Assignment> Go through the records below line by line and report how many lines include "pgConnectionConfigs", giving the number only.

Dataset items

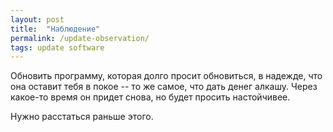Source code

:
 ```yaml
---
layout: post
title:  "Наблюдение"
permalink: /update-observation/
tags: update software
---
```


Обновить программу, которая долго просит обновиться, в надежде, что она оставит
тебя в покое -- то же самое, что дать денег алкашу. Через какое-то время он
придет снова, но будет просить настойчивее.

Нужно расстаться раньше этого.

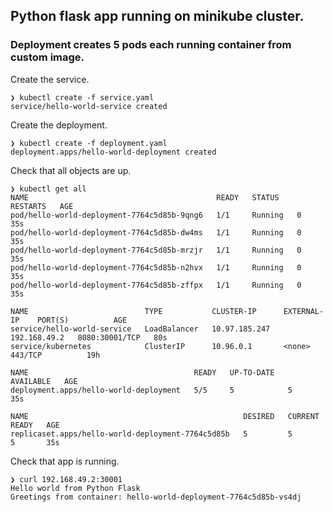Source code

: ## Python flask app running on minikube cluster. 

### Deployment creates 5 pods each running container from custom image.

Create the service.

```
❯ kubectl create -f service.yaml
service/hello-world-service created
```

Create the deployment.
```
❯ kubectl create -f deployment.yaml
deployment.apps/hello-world-deployment created
```

Check that all objects are up.
```
❯ kubectl get all
NAME                                          READY   STATUS    RESTARTS   AGE
pod/hello-world-deployment-7764c5d85b-9qng6   1/1     Running   0          35s
pod/hello-world-deployment-7764c5d85b-dw4ms   1/1     Running   0          35s
pod/hello-world-deployment-7764c5d85b-mrzjr   1/1     Running   0          35s
pod/hello-world-deployment-7764c5d85b-n2hvx   1/1     Running   0          35s
pod/hello-world-deployment-7764c5d85b-zffpx   1/1     Running   0          35s

NAME                          TYPE           CLUSTER-IP      EXTERNAL-IP    PORT(S)          AGE
service/hello-world-service   LoadBalancer   10.97.185.247   192.168.49.2   8080:30001/TCP   80s
service/kubernetes            ClusterIP      10.96.0.1       <none>         443/TCP          19h

NAME                                     READY   UP-TO-DATE   AVAILABLE   AGE
deployment.apps/hello-world-deployment   5/5     5            5           35s

NAME                                                DESIRED   CURRENT   READY   AGE
replicaset.apps/hello-world-deployment-7764c5d85b   5         5         5       35s
```


Check that app is running.
```
❯ curl 192.168.49.2:30001
Hello world from Python Flask
Greetings from container: hello-world-deployment-7764c5d85b-vs4dj
```

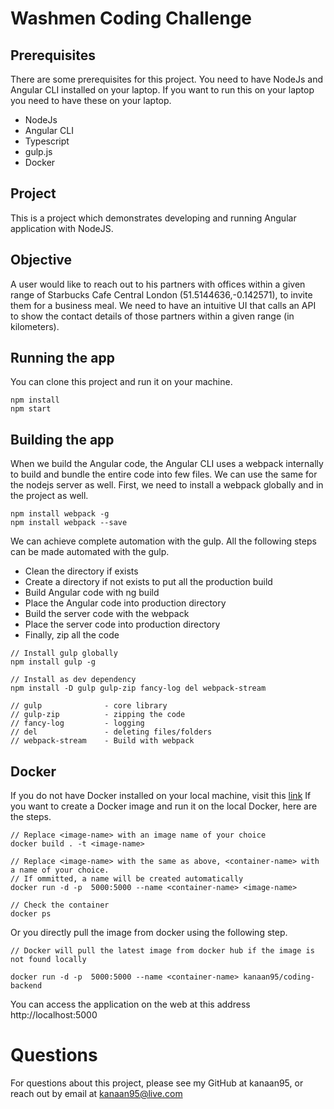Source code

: # Washmen Coding Challenge

## Prerequisites
There are some prerequisites for this project. You need to have NodeJs and Angular CLI installed on your laptop. If you want to run this on your laptop you need to have these on your laptop.
- NodeJs
- Angular CLI
- Typescript
- gulp.js
- Docker

## Project
This is a project which demonstrates developing and running Angular application with NodeJS. 

## Objective
A user would like to reach out to his partners with offices within a given range of Starbucks Cafe Central London (51.5144636,-0.142571), to invite them for a business meal. We need to have an intuitive UI that calls an API to show the contact details of those partners within a given range (in kilometers). 

## Running the app
You can clone this project and run it on your machine.

    npm install
    npm start
    
## Building the app
When we build the Angular code, the Angular CLI uses a webpack internally to build and bundle the entire code into few files. We can use the same for the nodejs server as well.
First, we need to install a webpack globally and in the project as well.

    npm install webpack -g
    npm install webpack --save

We can achieve complete automation with the gulp. All the following steps can be made automated with the gulp.

- Clean the directory if exists
- Create a directory if not exists to put all the production build
- Build Angular code with ng build
- Place the Angular code into production directory
- Build the server code with the webpack
- Place the server code into production directory
- Finally, zip all the code

```
// Install gulp globally
npm install gulp -g

// Install as dev dependency
npm install -D gulp gulp-zip fancy-log del webpack-stream 

// gulp              - core library
// gulp-zip          - zipping the code
// fancy-log         - logging
// del               - deleting files/folders
// webpack-stream    - Build with webpack
```
## Docker
If you do not have Docker installed on your local machine, visit this [link](https://docs.docker.com/get-docker/)
If you want to create a Docker image and run it on the local Docker, here are the steps.

```
// Replace <image-name> with an image name of your choice
docker build . -t <image-name>

// Replace <image-name> with the same as above, <container-name> with a name of your choice. 
// If ommitted, a name will be created automatically
docker run -d -p  5000:5000 --name <container-name> <image-name>

// Check the container
docker ps
```

Or you directly pull the image from docker using the following step.


```
// Docker will pull the latest image from docker hub if the image is not found locally

docker run -d -p  5000:5000 --name <container-name> kanaan95/coding-backend
```
You can access the application on the web at this address http://localhost:5000

# Questions

For questions about this project, please see my GitHub at kanaan95, or reach out by email at kanaan95@live.com
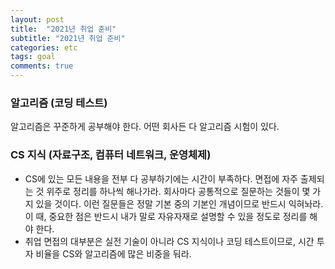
 ```yaml
---
layout: post
title:  "2021년 취업 준비"
subtitle: "2021년 취업 준비"
categories: etc
tags: goal
comments: true
---
```

### 알고리즘 (코딩 테스트)
알고리즘은 꾸준하게 공부해야 한다. 어떤 회사든 다 알고리즘 시험이 있다.

### CS 지식 (자료구조, 컴퓨터 네트워크, 운영체제)

- CS에 있는 모든 내용을 전부 다 공부하기에는 시간이 부족하다. 면접에 자주 출제되는 것 위주로 정리를 하나씩 해나가라. 회사마다 공통적으로 질문하는 것들이 몇 가지 있을 것이다. 이런 질문들은 정말 기본 중의 기본인 개념이므로 반드시 익혀놔라.  이 때, 중요한 점은 반드시 내가 말로 자유자재로 설명할 수 있을 정도로 정리를 해야 한다.
- 취업 면접의 대부분은 실전 기술이 아니라 CS 지식이나 코딩 테스트이므로, 시간 투자 비율을 CS와 알고리즘에 많은 비중을 둬라.

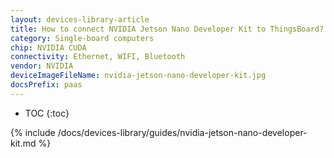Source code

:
 ```yaml
---
layout: devices-library-article
title: How to connect NVIDIA Jetson Nano Developer Kit to ThingsBoard?
category: Single-board computers
chip: NVIDIA CUDA
connectivity: Ethernet, WIFI, Bluetooth
vendor: NVIDIA
deviceImageFileName: nvidia-jetson-nano-developer-kit.jpg
docsPrefix: paas
---
```



* TOC
{:toc}

{% include /docs/devices-library/guides/nvidia-jetson-nano-developer-kit.md %}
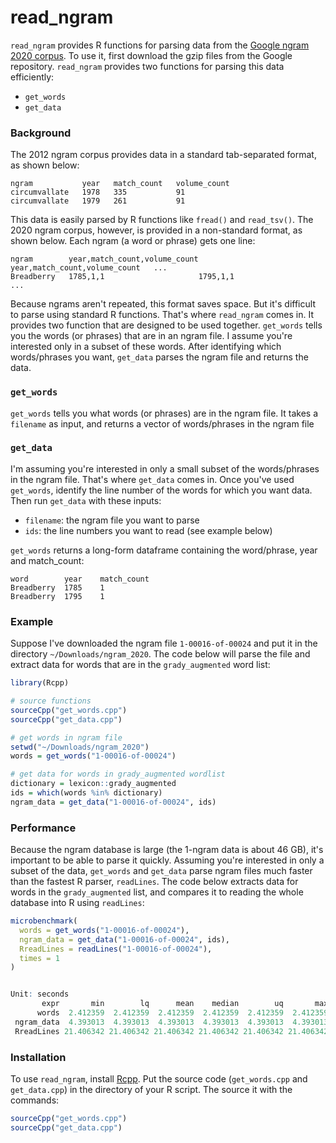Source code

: # read_ngram

`read_ngram` provides R functions for parsing data from the [Google ngram 2020 corpus](http://storage.googleapis.com/books/ngrams/books/datasetsv3.html). To use it, first download the gzip files from the Google repository. `read_ngram` provides two functions for parsing this data efficiently:

* `get_words`
* `get_data`

### Background

The 2012 ngram corpus provides data in a standard tab-separated format, as shown below:

```
ngram           year   match_count   volume_count
circumvallate   1978   335           91
circumvallate   1979   261           91
```

This data is easily parsed by R functions like `fread()` and `read_tsv()`. The 2020 ngram corpus, however, is provided in a non-standard format, as shown below. Each ngram (a word or phrase) gets one line:

```
ngram        year,match_count,volume_count  year,match_count,volume_count   ...
Breadberry	 1785,1,1                     1795,1,1                        ...
```

Because ngrams aren't repeated, this format saves space. But it's difficult to parse using standard R functions. That's where `read_ngram` comes in. It provides two function that are designed to be used together. `get_words` tells you the words (or phrases) that are in an ngram file. I assume you're interested only in a subset of these words. After identifying which words/phrases you want, `get_data` parses the ngram file and returns the data. 


### `get_words`

`get_words` tells you what words (or phrases) are in the ngram file. It takes a `filename` as input, and returns a vector of words/phrases in the ngram file


### `get_data`

I'm assuming you're interested in only a small subset of the words/phrases in the ngram file. That's where `get_data` comes in. Once you've used `get_words`, identify the line number of the words for which you want data. Then run `get_data` with these inputs:

*  `filename`: the ngram file you want to parse
* `ids`: the line numbers you want to read (see example below)

`get_words` returns a long-form dataframe containing the word/phrase, year and match_count:


```
word        year    match_count
Breadberry  1785    1
Breadberry  1795    1
```


### Example

Suppose I've downloaded the ngram file `1-00016-of-00024` and put it in the directory `~/Downloads/ngram_2020`. The code below will parse the file and extract data for words that are in the `grady_augmented` word list:

```R
library(Rcpp)

# source functions
sourceCpp("get_words.cpp")
sourceCpp("get_data.cpp")

# get words in ngram file
setwd("~/Downloads/ngram_2020")
words = get_words("1-00016-of-00024")

# get data for words in grady_augmented wordlist
dictionary = lexicon::grady_augmented
ids = which(words %in% dictionary)
ngram_data = get_data("1-00016-of-00024", ids)
```


### Performance

Because the ngram database is large (the 1-ngram data is about 46 GB), it's important to be able to parse it quickly. Assuming you're interested in only a subset of the data, `get_words` and `get_data` parse ngram files much faster than the fastest R parser, `readLines`. The code below extracts data for words in the `grady_augmented` list, and compares it to reading the whole database into R using `readLines`:


```R
microbenchmark(
  words = get_words("1-00016-of-00024"),
  ngram_data = get_data("1-00016-of-00024", ids),
  RreadLines = readLines("1-00016-of-00024"),
  times = 1
)


Unit: seconds
       expr       min        lq      mean    median        uq       max neval
      words  2.412359  2.412359  2.412359  2.412359  2.412359  2.412359     1
 ngram_data  4.393013  4.393013  4.393013  4.393013  4.393013  4.393013     1
 RreadLines 21.406342 21.406342 21.406342 21.406342 21.406342 21.406342     1

```

### Installation

To use `read_ngram`, install [Rcpp](https://cran.r-project.org/web/packages/Rcpp/index.html). Put the source code (`get_words.cpp` and `get_data.cpp`) in the directory of your R script. The source it with the commands:

```R
sourceCpp("get_words.cpp")
sourceCpp("get_data.cpp")
```


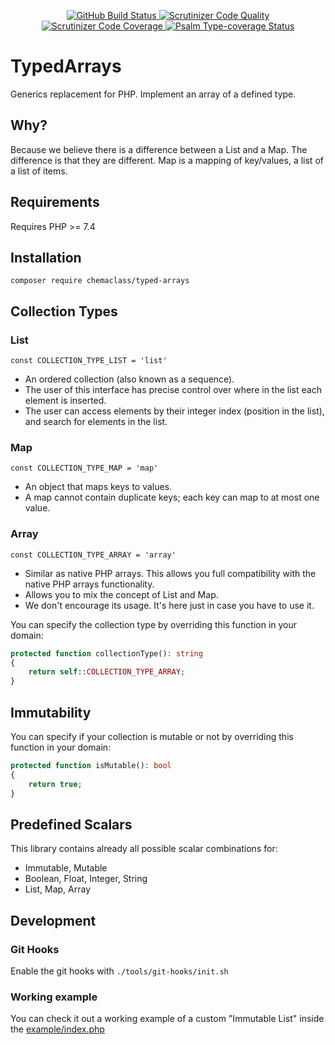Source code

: <p align="center">
  <a href="https://github.com/chemaclass/typed-arrays/actions">
    <img src="https://github.com/chemaclass/typed-arrays/workflows/CI/badge.svg" alt="GitHub Build Status">
  </a>
  <a href="https://scrutinizer-ci.com/g/chemaclass/typed-arrays/?branch=master">
    <img src="https://scrutinizer-ci.com/g/chemaclass/typed-arrays/badges/quality-score.png?b=master" alt="Scrutinizer Code Quality">
  </a>
  <a href="https://scrutinizer-ci.com/g/chemaclass/typed-arrays/?branch=master">
    <img src="https://scrutinizer-ci.com/g/chemaclass/typed-arrays/badges/coverage.png?b=master" alt="Scrutinizer Code Coverage">
  </a>
  <a href="https://shepherd.dev/github/chemaclass/typed-arrays">
    <img src="https://shepherd.dev/github/chemaclass/typed-arrays/coverage.svg" alt="Psalm Type-coverage Status">
  </a>
</p>

# TypedArrays

Generics replacement for PHP. 
Implement an array of a defined type.

## Why? 

Because we believe there is a difference between a List and a Map.
The difference is that they are different. 
Map is a mapping of key/values, a list of a list of items.

## Requirements

Requires PHP >= 7.4

## Installation

```
composer require chemaclass/typed-arrays
```

## Collection Types

### List

`const COLLECTION_TYPE_LIST = 'list'`

- An ordered collection (also known as a sequence). 
- The user of this interface has precise control over where in the list each element is inserted. 
- The user can access elements by their integer index (position in the list), and search for elements in the list.

### Map

`const COLLECTION_TYPE_MAP = 'map'`

- An object that maps keys to values. 
- A map cannot contain duplicate keys; each key can map to at most one value.

### Array

`const COLLECTION_TYPE_ARRAY = 'array'`

- Similar as native PHP arrays. This allows you full compatibility with the native PHP arrays functionality. 
- Allows you to mix the concept of List and Map.
- We don't encourage its usage. It's here just in case you have to use it.

You can specify the collection type by overriding this function in your domain:
```php
protected function collectionType(): string
{
    return self::COLLECTION_TYPE_ARRAY;
}
```

## Immutability

You can specify if your collection is mutable or not by overriding this function in your domain:
```php
protected function isMutable(): bool
{
    return true;
}
```

## Predefined Scalars

This library contains already all possible scalar combinations for:

- Immutable, Mutable
- Boolean, Float, Integer, String
- List, Map, Array

## Development

### Git Hooks

Enable the git hooks with `./tools/git-hooks/init.sh`

### Working example

You can check it out a working example of a custom "Immutable List" inside the [example/index.php](example/index.php)
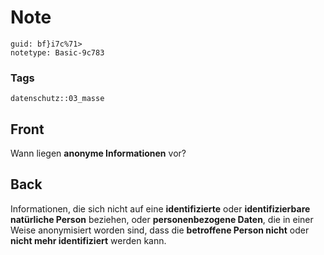 # Note
```
guid: bf}i7c%71>
notetype: Basic-9c783
```

### Tags
```
datenschutz::03_masse
```

## Front
Wann liegen <b>anonyme Informationen</b> vor?

## Back
Informationen, die sich nicht auf eine <b>identifizierte</b> oder
<b>identifizierbare natürliche Person</b> beziehen, oder
<b>personenbezogene Daten</b>, die in einer Weise anonymisiert
worden sind, dass die <b>betroffene Person nicht</b> oder <b>nicht
mehr identifiziert</b> werden kann.
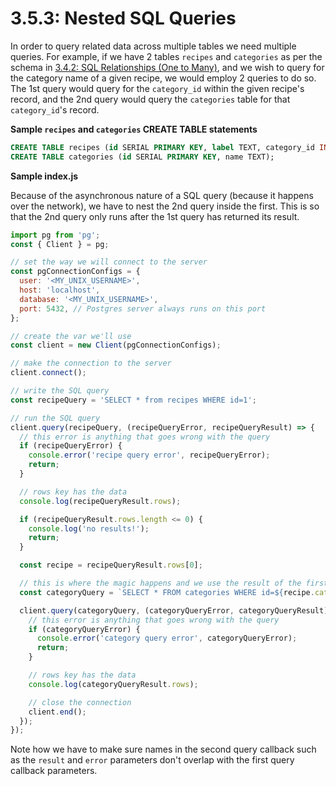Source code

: # 3.5.3: Nested SQL Queries

In order to query related data across multiple tables we need multiple queries. For example, if we have 2 tables `recipes` and `categories` as per the schema in [3.4.2: SQL Relationships \(One to Many\)](../3.4-sql-language/3.4.2-sql-relationships-one-to-many.md#introduction), and we wish to query for the category name of a given recipe, we would employ 2 queries to do so. The 1st query would query for the `category_id` within the given recipe's record, and the 2nd query would query the `categories` table for that `category_id`'s record.

**Sample `recipes` and `categories` CREATE TABLE statements**

```sql
CREATE TABLE recipes (id SERIAL PRIMARY KEY, label TEXT, category_id INTEGER);
CREATE TABLE categories (id SERIAL PRIMARY KEY, name TEXT);
```

**Sample index.js**

Because of the asynchronous nature of a SQL query \(because it happens over the network\), we have to nest the 2nd query inside the first. This is so that the 2nd query only runs after the 1st query has returned its result.

```javascript
import pg from 'pg';
const { Client } = pg;

// set the way we will connect to the server
const pgConnectionConfigs = {
  user: '<MY_UNIX_USERNAME>',
  host: 'localhost',
  database: '<MY_UNIX_USERNAME>',
  port: 5432, // Postgres server always runs on this port
};

// create the var we'll use
const client = new Client(pgConnectionConfigs);

// make the connection to the server
client.connect();

// write the SQL query
const recipeQuery = 'SELECT * from recipes WHERE id=1';

// run the SQL query
client.query(recipeQuery, (recipeQueryError, recipeQueryResult) => {
  // this error is anything that goes wrong with the query
  if (recipeQueryError) {
    console.error('recipe query error', recipeQueryError);
    return;
  }

  // rows key has the data
  console.log(recipeQueryResult.rows);

  if (recipeQueryResult.rows.length <= 0) {
    console.log('no results!');
    return;
  }

  const recipe = recipeQueryResult.rows[0];

  // this is where the magic happens and we use the result of the first query in the second.
  const categoryQuery = `SELECT * FROM categories WHERE id=${recipe.category_id}`;

  client.query(categoryQuery, (categoryQueryError, categoryQueryResult) => {
    // this error is anything that goes wrong with the query
    if (categoryQueryError) {
      console.error('category query error', categoryQueryError);
      return;
    }

    // rows key has the data
    console.log(categoryQueryResult.rows);

    // close the connection
    client.end();
  });
});
```

Note how we have to make sure names in the second query callback such as the `result` and `error` parameters don't overlap with the first query callback parameters.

Written response> 2